I couldn't believe it and every few minutes I catch myself going into the kitchen to double check.... but yup, it's PURPLE!










Sorry the picture comes out so giant.... I'm a confessed techno dummy. But I got PURPLE HONEY!!! :dance: 









ahhh ha, that one is smaller, but now it's almost too small..... hmmmm

Isn't it just too strange?? We have no real idea just exactly how it got to be purple.... but we are officially on overload as to the many theories about it. The kids are getting a little desperate to figure out just exactly what kind of honey this is. Personally I am enjoying looking at it, but it tastes awesome too... it's my favorite honey ever as far as taste goes and the extra uniqueness of it only adds to it.

Just thought I would share with y'all.


----------



## ace admirer

HMMM, might they be getting colored sugar water from humming bird feeders? but then it would be red?... anyway years ago a (more like 40) i read where honey had a green tint from green sugar water..the fellow could not sell it.


----------



## Guest

A while back I read about a farmer getting colored honey. Turned out the bees were eating paint.


----------



## Iddee

I just spent an hour or two with our head NC bee inspector. He says that your purple honey is a known, but not understood, phenomenon of the area of NC that you live in. There have been a few theories as to what it comes from, but none have been proven to date. It is, tho, a natural occurring honey that is reportedly made no where else in the world other than the area you live in.
Savor it, it is a "one of a kind".


----------



## jynxt

Wow, I hadn't gotten around to replying to this thread yet but thanx a heap Iddee!!!! You're one of a kind too!!!

I actually had emailed one of the state fellas about the honey and he replied that there were 3 fairly common theories about the purple honey. He had indicated that the leading theory was put forth by a Dr. at NCSU who believed that the honey was purple because of a mineral in the soil that reacted with the sourwood and made the honey turn purple. I'm on my way out the door right now but I'll gladly copy and paste the email later on or tomorrow sometime. The kids want to have the honey analyzed.... I guess I will have to look into how to get that done for them. I do know for a fact that the honey is the most delicious stuff I've ever had anywhere so I guess if this is what the kids' bees are going to give us they are more than welcome to have a dozen hives next year!!!


----------



## Guest

I did some googling and found this (near the bottom of the page):

_In the Carolinas during hot, dry summers when nectar is scarce, bees will
sometimese get into huckleberries, elderberries, wild grapes, or other
fruit, and make the famed "blue honey" or "purple honey." Not common,
but very fine._

http://www.ibiblio.org/pub/academic...ekeeping/sci.agriculture.beekeeping/Jul97.txt


----------



## turtlehead

Keep some for yourself, and sell some on "teh ebays" and retire a wealthy apiculturalist


----------



## Cashs Cowgirl

That is so awesome! Would you be willing to sell or trade a pint or two for some homemade jam/jelly!? PM me and let me know. We love honey here, but hubby has nixed my idea of any hives on our place mainly due to neighbors being so close and the risk of them bothering the bees. 

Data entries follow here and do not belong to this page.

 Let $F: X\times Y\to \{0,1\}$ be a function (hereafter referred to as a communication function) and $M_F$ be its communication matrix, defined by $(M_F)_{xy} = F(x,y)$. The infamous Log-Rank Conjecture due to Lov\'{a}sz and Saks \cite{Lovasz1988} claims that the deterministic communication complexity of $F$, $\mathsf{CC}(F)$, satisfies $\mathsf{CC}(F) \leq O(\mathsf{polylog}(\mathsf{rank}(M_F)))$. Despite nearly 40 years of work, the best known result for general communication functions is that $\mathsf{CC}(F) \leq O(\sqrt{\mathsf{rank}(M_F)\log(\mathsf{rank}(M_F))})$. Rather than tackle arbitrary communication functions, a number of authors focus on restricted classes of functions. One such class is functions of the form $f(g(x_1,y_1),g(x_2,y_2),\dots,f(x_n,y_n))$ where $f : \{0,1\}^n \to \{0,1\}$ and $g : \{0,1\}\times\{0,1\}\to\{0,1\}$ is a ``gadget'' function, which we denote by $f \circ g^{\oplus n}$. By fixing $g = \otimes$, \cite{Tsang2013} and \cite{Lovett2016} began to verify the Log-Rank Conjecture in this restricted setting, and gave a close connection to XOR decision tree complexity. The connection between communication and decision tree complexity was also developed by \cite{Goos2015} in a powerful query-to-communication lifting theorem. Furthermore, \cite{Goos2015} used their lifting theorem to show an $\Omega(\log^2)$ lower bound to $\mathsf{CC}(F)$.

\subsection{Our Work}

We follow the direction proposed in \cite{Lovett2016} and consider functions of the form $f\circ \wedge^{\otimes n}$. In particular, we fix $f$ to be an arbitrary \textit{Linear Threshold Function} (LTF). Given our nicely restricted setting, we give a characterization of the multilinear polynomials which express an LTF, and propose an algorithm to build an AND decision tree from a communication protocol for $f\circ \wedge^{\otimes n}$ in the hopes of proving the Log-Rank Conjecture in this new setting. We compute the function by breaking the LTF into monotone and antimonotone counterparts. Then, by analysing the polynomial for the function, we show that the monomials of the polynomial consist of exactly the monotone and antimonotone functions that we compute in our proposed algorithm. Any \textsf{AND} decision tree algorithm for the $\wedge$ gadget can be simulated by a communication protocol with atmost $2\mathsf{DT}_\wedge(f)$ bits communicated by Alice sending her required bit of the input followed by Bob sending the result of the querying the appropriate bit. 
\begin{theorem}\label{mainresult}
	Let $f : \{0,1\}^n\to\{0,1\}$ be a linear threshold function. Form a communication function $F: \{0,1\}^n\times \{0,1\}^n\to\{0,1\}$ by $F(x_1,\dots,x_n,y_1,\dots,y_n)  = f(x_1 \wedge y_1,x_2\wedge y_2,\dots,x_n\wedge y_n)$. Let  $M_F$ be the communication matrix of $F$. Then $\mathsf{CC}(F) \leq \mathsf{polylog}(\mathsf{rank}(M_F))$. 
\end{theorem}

Hopefully one day I'll be able to get some. For now I get honey from our local beeman. It's good, but he sells it locally and it goes fast!


----------



## jynxt

HAHAHA "the ebays"!! I'm still waiting for the kids to decide just what they want to do with their awesome purple honey ( and trying not to eat it all while I wait). Since the beehives are theirs so is the honey I suppose *;-P* They asked me this morning to email back to the state bee inspector fella and see what it takes to get honey analyzed so I did and am waiting to hear back from him. btw ladycat, that is one of the theories on the purple honey.

Yesterday I said I would post the email I had gotten from him so here ya go:



> There are several theories about the "blue " or purple honey of north Carolina. It doesn't come in every year but your location seems to be in the area where it is most frequently found. The counties that border or include fort Bragg are known for the production of this type of honey. The three front running theories are as follows. 1: A high aluminum content in the soil that affects the nectar from the Sourwood trees. This theory is attributable to Dr. Ambrose from NCSU. 2: the summer Ti ti is a common plant in that area and does cause a condition in the colony called "blue brood" and is assumed by some to color the honey as well. 3: Bill sheppard believes that the blue honey comes from the huckleberry fruit that bees may be attracted to at this time of year. Eack of these theories has it's advocates but I don't believe that any of them has been appropriately documented yet. We have sent samples in the past to be analised by honey experts but most of them have thanked us for the unusual honey and not done any further investigation. We can try again if you would like to.


I asked the kids about selling or trading some. They make their own jellies and jams and are quite happy with those but depending on how much purple honey they actually end up with they may consider selling some. Right now they don't really have that much, this is their first year with bees and they didn't really expect to harvest any honey at all so the purple honey is a double blessing to them. I'll let you know if they decide to let some of it go.


----------



## darbyfamily

VERY COOL...I want purple honey!!!  wonder if I planted lots of berry plants around the hives when we set them up, if we could manage to coerce them to make some purple! (giggle)


----------



## yarrow

In the book, The Secret Life of Bees by Sue Monk Kidd, she writes about the special purple honey. It was the first time I ever heard of it. If I recall it was due to elderberries.
susie


----------



## sugarbush

what ever it is due to....it is really cool


----------



## Ernie

Unless I end up with "chlorine green" honey because my bees won't stay out of my neighbor's swimming pool.


----------



## Charlie J

We live on the coast of Oregon and for the second year and second hive, both are producing this purple honey. Last year we thought the bees were using blackberry juice during drought but now the theory is they’re using certain minerals alum in the soil because they’re always digging in the dirt around our creek before flower time. Who knows.


----------



## Charlie J

Btw we made mead from this raw purple honey and it was excellent


----------



## ed/La

Charlie J said:


> We live on the coast of Oregon and for the second year and second hive, both are producing this purple honey. Last year we thought the bees were using blackberry juice during drought but now the theory is they’re using certain minerals alum in the soil because they’re always digging in the dirt around our creek before flower time. Who knows.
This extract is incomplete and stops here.